Understanding Kinase-Substrate Interaction with Deep Learning and High-Throughput Scanning

Author: Yu, Changhua

Year: 2026

Degree: Dissertation (Ph.D.)

Advisor: Van Valen, David A.

Committee Members: Sternberg, Paul W.; Yue, Yisong; Mayo, Stephen L.; Van Valen, David A.

Option: Bioengineering

Abstract

Catalyzed by more than 500 human kinases, protein phosphorylation contributes to almost every aspect of cellular signaling. Despite advances in the past decades, a profound gap persists between the scale of the kinase signaling network and our ability to characterize it: over 95% of human phosphosites lack an assigned kinase, approximately one-third of the human kinome remains functionally understudied, and mechanisms by which kinase domains select substrates remain under-explored. Consequently, the druggable landscape for targeting phosphorylation rewiring events in disease contexts remains limited.
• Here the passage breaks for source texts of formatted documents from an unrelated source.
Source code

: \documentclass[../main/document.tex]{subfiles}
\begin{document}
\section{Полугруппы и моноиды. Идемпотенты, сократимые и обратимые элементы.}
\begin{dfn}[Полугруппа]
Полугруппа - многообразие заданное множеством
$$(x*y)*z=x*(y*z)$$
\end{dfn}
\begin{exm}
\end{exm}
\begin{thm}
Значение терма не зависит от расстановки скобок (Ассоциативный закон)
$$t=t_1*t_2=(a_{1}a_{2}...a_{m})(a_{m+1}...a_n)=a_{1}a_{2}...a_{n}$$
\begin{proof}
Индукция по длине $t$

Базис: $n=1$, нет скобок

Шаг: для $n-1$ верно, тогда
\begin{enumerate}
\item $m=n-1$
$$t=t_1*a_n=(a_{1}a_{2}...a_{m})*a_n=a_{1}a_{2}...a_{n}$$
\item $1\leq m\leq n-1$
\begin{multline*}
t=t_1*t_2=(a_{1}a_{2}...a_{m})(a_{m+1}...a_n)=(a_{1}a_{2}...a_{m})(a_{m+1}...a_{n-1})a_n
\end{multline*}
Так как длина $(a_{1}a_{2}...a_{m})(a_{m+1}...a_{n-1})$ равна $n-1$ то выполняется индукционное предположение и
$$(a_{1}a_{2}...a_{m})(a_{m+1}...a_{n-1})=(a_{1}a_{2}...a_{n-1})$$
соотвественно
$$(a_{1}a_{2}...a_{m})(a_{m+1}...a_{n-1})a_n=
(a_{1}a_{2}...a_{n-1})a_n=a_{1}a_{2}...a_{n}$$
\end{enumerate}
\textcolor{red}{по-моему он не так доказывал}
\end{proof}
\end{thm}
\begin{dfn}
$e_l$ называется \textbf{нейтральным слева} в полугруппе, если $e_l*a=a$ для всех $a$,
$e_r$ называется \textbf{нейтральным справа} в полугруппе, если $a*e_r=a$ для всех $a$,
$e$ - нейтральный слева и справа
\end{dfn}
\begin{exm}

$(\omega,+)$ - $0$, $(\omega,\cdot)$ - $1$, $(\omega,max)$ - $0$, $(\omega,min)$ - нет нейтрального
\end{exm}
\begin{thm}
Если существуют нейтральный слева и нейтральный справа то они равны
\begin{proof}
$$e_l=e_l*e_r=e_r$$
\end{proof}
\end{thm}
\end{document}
This thesis seeks to address these challenges through developments spanning machine learning, high-throughput interactome screening, and deep mutational scanning. We develop KINBERT, a transformer-based protein language model that jointly encodes paired kinase domain and substrate peptide sequences and demonstrate its utility through disease variant interpretation and identification of host kinase targets during viral infection. We develop PhosphoPCA, a barcoded yeast-based assay that links kinase–substrate phosphorylation to cell growth for high-throughput pooled profiling of kinase specificity and apply it to identify novel substrates for understudied kinases and to engineer validated live-cell kinase biosensors. We leveraged saturated mutagenesis to enable deep mutational scanning of kinase domains with measurable components of variant fitness from protein stability, phosphorylation activity, and substrate selectivity.

Together, the thesis builds an integrated framework for systematically decoding the kinase–substrate interaction space, providing a diverse set of novel technologies for illuminating the dark kinome, interpreting pathogenic phosphoSNVs, uncovering the mutational effect of kinase variants, and enabling generalizable engineering of kinase biosensors.